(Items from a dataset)
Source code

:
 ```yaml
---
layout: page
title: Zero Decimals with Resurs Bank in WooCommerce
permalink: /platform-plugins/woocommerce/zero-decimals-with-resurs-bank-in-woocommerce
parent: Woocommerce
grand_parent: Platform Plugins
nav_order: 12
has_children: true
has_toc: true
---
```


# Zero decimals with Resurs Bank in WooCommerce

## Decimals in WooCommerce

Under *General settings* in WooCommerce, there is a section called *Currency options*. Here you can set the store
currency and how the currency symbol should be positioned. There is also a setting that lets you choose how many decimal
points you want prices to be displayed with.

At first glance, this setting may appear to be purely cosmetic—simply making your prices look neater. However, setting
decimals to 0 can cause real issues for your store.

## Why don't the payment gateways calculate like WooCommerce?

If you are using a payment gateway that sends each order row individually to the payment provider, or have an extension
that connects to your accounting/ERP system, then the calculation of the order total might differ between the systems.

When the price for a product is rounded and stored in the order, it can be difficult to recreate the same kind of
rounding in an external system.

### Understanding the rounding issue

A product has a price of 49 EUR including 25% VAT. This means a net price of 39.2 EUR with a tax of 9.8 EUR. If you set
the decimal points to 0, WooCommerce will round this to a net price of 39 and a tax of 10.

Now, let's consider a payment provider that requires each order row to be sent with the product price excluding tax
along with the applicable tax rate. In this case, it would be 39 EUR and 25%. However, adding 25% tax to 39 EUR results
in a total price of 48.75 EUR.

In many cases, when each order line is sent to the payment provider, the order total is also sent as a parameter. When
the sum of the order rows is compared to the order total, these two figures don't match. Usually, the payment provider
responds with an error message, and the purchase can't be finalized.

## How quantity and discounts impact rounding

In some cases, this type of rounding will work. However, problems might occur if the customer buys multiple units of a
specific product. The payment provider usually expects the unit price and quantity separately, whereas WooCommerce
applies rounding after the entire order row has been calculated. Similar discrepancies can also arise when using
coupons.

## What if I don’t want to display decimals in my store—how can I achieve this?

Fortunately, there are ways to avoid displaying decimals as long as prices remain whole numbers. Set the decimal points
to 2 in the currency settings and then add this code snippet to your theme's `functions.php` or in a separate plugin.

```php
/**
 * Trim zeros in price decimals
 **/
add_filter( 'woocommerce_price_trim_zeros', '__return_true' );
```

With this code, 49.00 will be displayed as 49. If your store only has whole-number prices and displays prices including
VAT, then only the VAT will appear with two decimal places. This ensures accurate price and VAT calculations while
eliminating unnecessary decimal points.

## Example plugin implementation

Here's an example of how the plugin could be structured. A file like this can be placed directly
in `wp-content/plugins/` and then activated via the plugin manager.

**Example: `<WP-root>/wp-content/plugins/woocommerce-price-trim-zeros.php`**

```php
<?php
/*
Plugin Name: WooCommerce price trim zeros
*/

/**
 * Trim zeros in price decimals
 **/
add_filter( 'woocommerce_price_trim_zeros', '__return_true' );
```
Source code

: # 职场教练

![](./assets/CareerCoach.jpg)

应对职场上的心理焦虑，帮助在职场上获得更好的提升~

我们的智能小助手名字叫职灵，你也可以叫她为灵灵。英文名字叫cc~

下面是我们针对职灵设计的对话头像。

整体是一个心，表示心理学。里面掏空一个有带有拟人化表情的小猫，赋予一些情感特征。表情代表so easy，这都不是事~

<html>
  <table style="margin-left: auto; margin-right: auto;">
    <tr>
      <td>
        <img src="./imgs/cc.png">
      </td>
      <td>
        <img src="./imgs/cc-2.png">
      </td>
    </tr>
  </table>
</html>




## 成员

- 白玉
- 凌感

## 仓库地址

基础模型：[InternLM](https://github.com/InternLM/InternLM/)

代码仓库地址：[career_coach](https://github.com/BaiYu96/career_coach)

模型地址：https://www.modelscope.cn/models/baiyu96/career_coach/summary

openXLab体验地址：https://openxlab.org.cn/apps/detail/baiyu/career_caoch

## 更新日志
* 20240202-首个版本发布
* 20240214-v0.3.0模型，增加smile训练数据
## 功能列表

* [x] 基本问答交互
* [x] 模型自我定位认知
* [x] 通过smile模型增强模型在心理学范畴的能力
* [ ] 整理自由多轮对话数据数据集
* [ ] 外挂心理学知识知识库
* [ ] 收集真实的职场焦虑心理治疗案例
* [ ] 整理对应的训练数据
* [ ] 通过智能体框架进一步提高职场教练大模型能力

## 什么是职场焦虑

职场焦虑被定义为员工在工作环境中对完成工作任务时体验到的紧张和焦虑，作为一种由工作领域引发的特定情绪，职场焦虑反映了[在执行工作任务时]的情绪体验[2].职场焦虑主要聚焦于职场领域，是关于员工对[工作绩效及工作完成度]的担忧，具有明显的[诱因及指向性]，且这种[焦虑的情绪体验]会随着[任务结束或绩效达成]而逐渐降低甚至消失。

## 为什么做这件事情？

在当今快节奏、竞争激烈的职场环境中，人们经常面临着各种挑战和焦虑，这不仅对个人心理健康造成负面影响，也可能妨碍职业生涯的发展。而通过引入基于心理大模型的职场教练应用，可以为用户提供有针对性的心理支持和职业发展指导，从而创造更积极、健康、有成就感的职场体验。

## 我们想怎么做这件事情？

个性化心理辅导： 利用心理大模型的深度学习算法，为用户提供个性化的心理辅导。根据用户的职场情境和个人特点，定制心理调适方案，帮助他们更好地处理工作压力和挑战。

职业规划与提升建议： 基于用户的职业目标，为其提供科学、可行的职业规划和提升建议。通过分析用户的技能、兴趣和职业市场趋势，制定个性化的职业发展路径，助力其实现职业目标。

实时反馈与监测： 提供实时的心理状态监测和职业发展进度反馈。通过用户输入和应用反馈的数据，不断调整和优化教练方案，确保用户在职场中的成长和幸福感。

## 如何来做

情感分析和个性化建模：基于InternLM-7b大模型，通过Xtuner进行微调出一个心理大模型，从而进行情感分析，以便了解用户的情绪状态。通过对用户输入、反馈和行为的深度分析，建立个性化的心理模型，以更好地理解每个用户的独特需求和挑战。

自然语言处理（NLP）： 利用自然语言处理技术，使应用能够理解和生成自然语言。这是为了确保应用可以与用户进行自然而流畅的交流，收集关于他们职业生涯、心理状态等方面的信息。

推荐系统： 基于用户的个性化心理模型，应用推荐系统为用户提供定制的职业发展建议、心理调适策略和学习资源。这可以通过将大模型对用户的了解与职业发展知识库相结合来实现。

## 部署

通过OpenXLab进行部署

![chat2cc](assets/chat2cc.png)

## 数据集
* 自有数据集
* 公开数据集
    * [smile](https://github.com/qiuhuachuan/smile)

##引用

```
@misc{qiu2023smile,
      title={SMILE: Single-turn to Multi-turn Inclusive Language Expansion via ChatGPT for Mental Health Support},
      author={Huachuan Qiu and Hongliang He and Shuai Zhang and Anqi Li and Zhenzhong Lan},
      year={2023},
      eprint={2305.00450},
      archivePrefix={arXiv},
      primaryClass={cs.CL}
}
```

§ Problem
Your task is to collect every line above that contains the word "code".

§ Written reply
Source code
to 2 in the currency settings and then add this code snippet to your theme's `functions.php` or in a separate plugin.
With this code, 49.00 will be displayed as 49. If your store only has whole-number prices and displays prices including
Source code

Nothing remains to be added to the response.